Man of the Month
- September 28th, 2007
- in Yachting
Teen Dream-Alec Anderson – It’s not often the BVI gets to see young champions in the making. Our brilliant local sportsmen, though groomed and trained in the BVI, often outgrow the challenges it can offer and so leave to seek their fame in the wider competitive world. Behind every successful sportsman there is always a team of supporters also giving their all, from coach to encouragement. Alec Anderson is your average Island teenager. With the encouragement of his parents and family, Alec has enjoyed nearly every aspect of the BVI waters. He’s an avid diver, surfer and windsurfer, and successfully competes in all the Island’s event offerings with regards to both the surfing and the windsurfing. However, it is sailing that is his true passion. His superb talent for this sport, combining speed, skill, sense of direction, sense of balance and technical ability, has boosted this young man to the very top of his field, and he’s well on the way to making a career out of competitive sailing.

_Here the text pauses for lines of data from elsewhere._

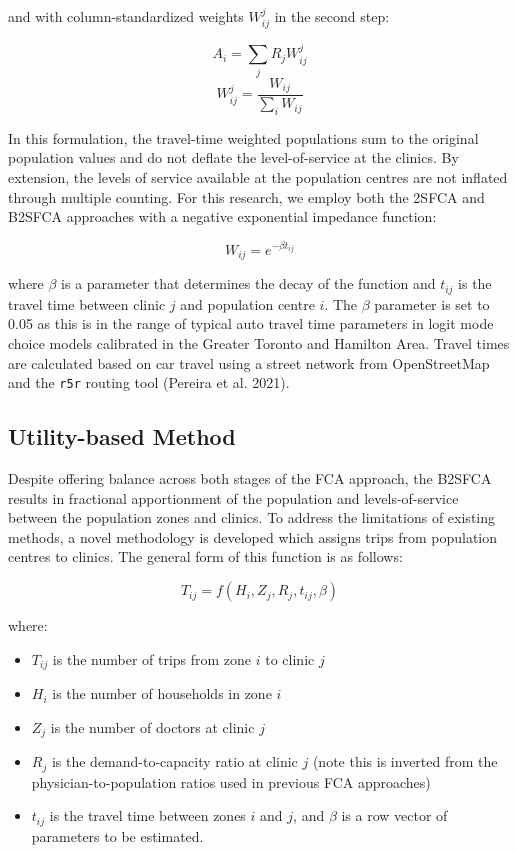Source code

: \documentclass{article}
\begin{document}
and with column-standardized weights \(W_{ij}^{j}\) in the second step:

\[
A_i = \sum_j{R_jW_{ij}^{j}}
\] \[
W_{ij}^{j} = \frac{W_{ij}}{\sum_i W_{ij}}
\]

In this formulation, the travel-time weighted populations sum to the
original population values and do not deflate the level-of-service at
the clinics. By extension, the levels of service available at the
population centres are not inflated through multiple counting. For this
research, we employ both the 2SFCA and B2SFCA approaches with a negative
exponential impedance function:

\[
W_{ij} = e^{-\beta t_{ij}}
\]

where \(\beta\) is a parameter that determines the decay of the function
and \(t_{ij}\) is the travel time between clinic \(j\) and population
centre \(i\). The \(\beta\) parameter is set to 0.05 as this is in the
range of typical auto travel time parameters in logit mode choice models
calibrated in the Greater Toronto and Hamilton Area. Travel times are
calculated based on car travel using a street network from OpenStreetMap
and the \texttt{r5r} routing tool (Pereira et al. 2021).

\hypertarget{utility-based-method}{%
\subsection{Utility-based Method}\label{utility-based-method}}

Despite offering balance across both stages of the FCA approach, the
B2SFCA results in fractional apportionment of the population and
levels-of-service between the population zones and clinics. To address
the limitations of existing methods, a novel methodology is developed
which assigns trips from population centres to clinics. The general form
of this function is as follows:

\[
T_{ij} = f(H_i, Z_j, R_j, t_{ij}, \beta)
\]

where:

\begin{itemize}
\item
  \(T_{ij}\) is the number of trips from zone \(i\) to clinic \(j\)
\item
  \(H_i\) is the number of households in zone \(i\)
\item
  \(Z_j\) is the number of doctors at clinic \(j\)
\item
  \(R_j\) is the demand-to-capacity ratio at clinic \(j\) (note this is
  inverted from the physician-to-population ratios used in previous FCA
  approaches)
\item
  \(t_{ij}\) is the travel time between zones \(i\) and \(j\), and
  \(\beta\) is a row vector of parameters to be estimated.
\end{itemize}
\end{document}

As much as the Islands need champions, the champion needs the Islands . The BVI provides an excellent training ground. The stable weather conditions offer hours of uninterrupted water time in just the right amount of wind with the right sort of gusting wind patterns. As a result, there have been many BVIslanders to go the distance outside the Territory’s boundaries. Robbie Hirst has an exemplary record in the IC24 racing class and was winner of the World Junior Laser Championships in 1987. Matt Arneborg represented the BVI in Windsurfing at the Seoul Olympics in 1988, and Finian Maynard went on to become the fastest man on the water as a windsurfer, with a speed record of over 50 knots.
Alec is leaving the BVI for a short while. He’s off to attend the Antilles School in neighbouring USVI’s St Thomas, but he promises he won’t be leaving the competitive sailing arena as a result. If he’s to make competitive sailing his career, he’ll need to keep his eye in. He hopes that the competitive field over there will provde not only new adversaries but also more challenges, more opportunities, and access to additional professional assistance. Making a career out of sailing requires true dedication and grit, and there’s always a remote chance that it won’t quite work out. If it doesn’t? Well, that’s what we go to school for, isn’t it?